Reputation: 218
Supposing a user gives some percentiles of a distribution like this, and we are trying to find the parameters of the distribution.
# a list of (p,x) tuples, where P(X<x)=p
percentiles = [(0.2,8),(0.4,12),(0.5,16),(0.9,30)]
The user specifies the family of the distribution (e.g. Normal). When there are more than 2 percentiles, the equation system is over-determined, so we'll want to find parameters that fit the input best, based on least squares.
I'm having trouble implementing this. In this minimal example below, curve_fit
just returns the default value of 1 for both parameters. What am I doing wrong?
from scipy import stats
from scipy import optimize
# a list of (p,x) tuples, where P(X<x)=p
percentiles = [(0.2,8),(0.4,12),(0.5,16),(0.9,30)]
fit = optimize.curve_fit(
lambda x,mu,sigma: stats.norm(mu,sigma).cdf(x),
xdata=[x[1] for x in percentiles],
ydata=[x[0] for x in percentiles])
print(fit[0])
Edit: JohanC pointed out that I the initial guesses are important. Here's the (crude) method I used to get an initial guess for the parameters from the user's input:
def percentiles_to_list(percentiles):
out =[]
i = 1
c = 1
for p,q in percentiles:
if c == len(percentiles):
number_to_append = int(100 - i)
else:
number_to_append = int(p*100-i)
out += [q]*number_to_append
i = p*100
c += 1
return out
def initial_guess(percentiles):
lis = percentiles_to_list(percentiles)
mean = np.mean(lis)
stdev = np.std(lis)
return mean,stdev
Upvotes: 0
Views: 779
Reputation: 80509
To obtain a good fit, initial guesses for curve_fit
are important. Here, the given 50% percentile is a perfect initial guess for mu
. For sigma
we can take any reasonable initial guess. The default guesses are all 1
s, which seem too far off in this case. Apart from (or instead of) an initial guess, also parameter boundaries can be set for curve_fit
.
Note that due to the strict monotonic function we could switch the role of x
and y
to check whether that would give a more satisfactory fit.
The following code tries both fits and shows the result graphically. Both coincide quite strong.
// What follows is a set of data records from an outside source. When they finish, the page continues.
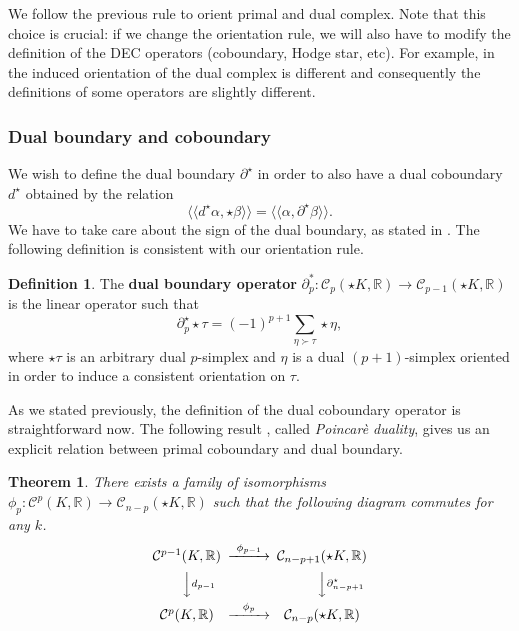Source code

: \documentclass{article}
\theoremstyle{definition} %
\newtheorem{Def}{Definition}
\theoremstyle{plain} %
\newtheorem{Th}{Theorem}
\theoremstyle{remark} %
\newcommand{\rr}{\mathbb{R}}
\newcommand{\llangle}{\langle \langle}
\newcommand{\rrangle}{\rangle \rangle}
\begin{document}
We follow the previous rule to orient primal and dual complex.
Note that this choice is crucial: if we change the orientation rule, we will also have to modify the definition of the DEC operators (coboundary, Hodge star, etc). For example, in \cite{grady2010discrete} the induced orientation of the dual complex is different and consequently the definitions of some operators are slightly different.

\subsubsection{Dual boundary and coboundary}

We wish to define the dual boundary $\partial^{\star}$ in order to also have a dual coboundary $d^\star$ obtained by the relation
\begin{equation}
    \llangle d^\star \alpha, \star \beta \rrangle = \llangle \alpha, \partial^\star  \!\beta \rrangle.
\end{equation}
We have to take care about the sign of the dual boundary, as stated in \cite{schulz2020convergence}. The following definition \cite{schulz2020convergence} is consistent with our orientation rule.

\begin{Def}
        The \textbf{dual boundary operator} $\partial_p^*: \mathcal{C}_p(\star K, \rr) \rightarrow \mathcal{C}_{p-1}(\star K, \rr)$ is the linear operator such that
        \begin{equation}
            \partial_p^\star \star\!\tau = (-1)^{p+1} \sum_{\eta \succ \tau} \star \eta,
        \end{equation}
        where $\star \tau$ is an arbitrary dual $p$-simplex and $\eta$ is a dual $(p+1)$-simplex oriented in order to induce a consistent orientation on $\tau$.
\end{Def}

As we stated previously, the definition of the dual coboundary operator is straightforward now. The following result \cite{munkres2018elements, milicchio2008codimension}, called \textsl{Poincar\`e duality}, gives us an explicit relation between primal coboundary and dual boundary.

 \begin{Th}
        There exists a family of isomorphisms $\phi_p: \mathcal{C}^{p}(K, \rr) \rightarrow \mathcal{C}_{n-p}(\star K, \rr)$ such that the following diagram commutes for any $k$.
        $$\begin{CD}
        \mathcal{C}^{p-1}(K, \rr)   @>\phi_{p-1}>>   \mathcal{C}_{n-p+1}(\star K, \rr)\\
        @VVd_{p-1}V       @VV\partial_{n-p+1}^\star V\\
        \mathcal{C}^{p}(K, \rr)   @>\phi_p>>   \mathcal{C}_{n-p}(\star K, \rr)\\
        \end{CD}$$
\end{Th}
\end{document}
from matplotlib import pyplot as plt
import numpy as np
from scipy import stats
from scipy import optimize
# a list of (p,x) tuples, where P(X<x)=p
percentiles = [(0.2, 8), (0.4, 12), (0.5, 16), (0.9, 30)]
fit_params_ppf, _fit_covariances = optimize.curve_fit(lambda x, mu, sigma: stats.norm(mu, sigma).ppf(x),
xdata=[percent for percent, percentile in percentiles],
ydata=[percentile for percent, percentile in percentiles],
p0=[16, 8])
plt.scatter([percentile for percent, percentile in percentiles], [percent for percent, percentile in percentiles],
label='given percentiles')
xs = np.linspace(stats.norm(*fit_params).ppf(0.001), stats.norm(*fit_params).ppf(0.999), 500)
plt.plot(xs, stats.norm(*fit_params).cdf(xs), 'b--',
label=f'fit ppf: $\\mu={fit_params_ppf[0]:.2f}, \\sigma={fit_params_ppf[1]:.2f}$')
fit_params_cdf, _fit_covariances = optimize.curve_fit(lambda x, mu, sigma: stats.norm(mu, sigma).cdf(x),
xdata=[percentile for percent, percentile in percentiles],
ydata=[percent for percent, percentile in percentiles],
p0=[16, 8])
plt.plot(xs, stats.norm(*fit_params).cdf(xs), 'r:',
label=f'fit cdf: $\\mu={fit_params_cdf[0]:.2f}, \\sigma={fit_params_cdf[1]:.2f}$')
plt.legend()
plt.show()
Upvotes: 1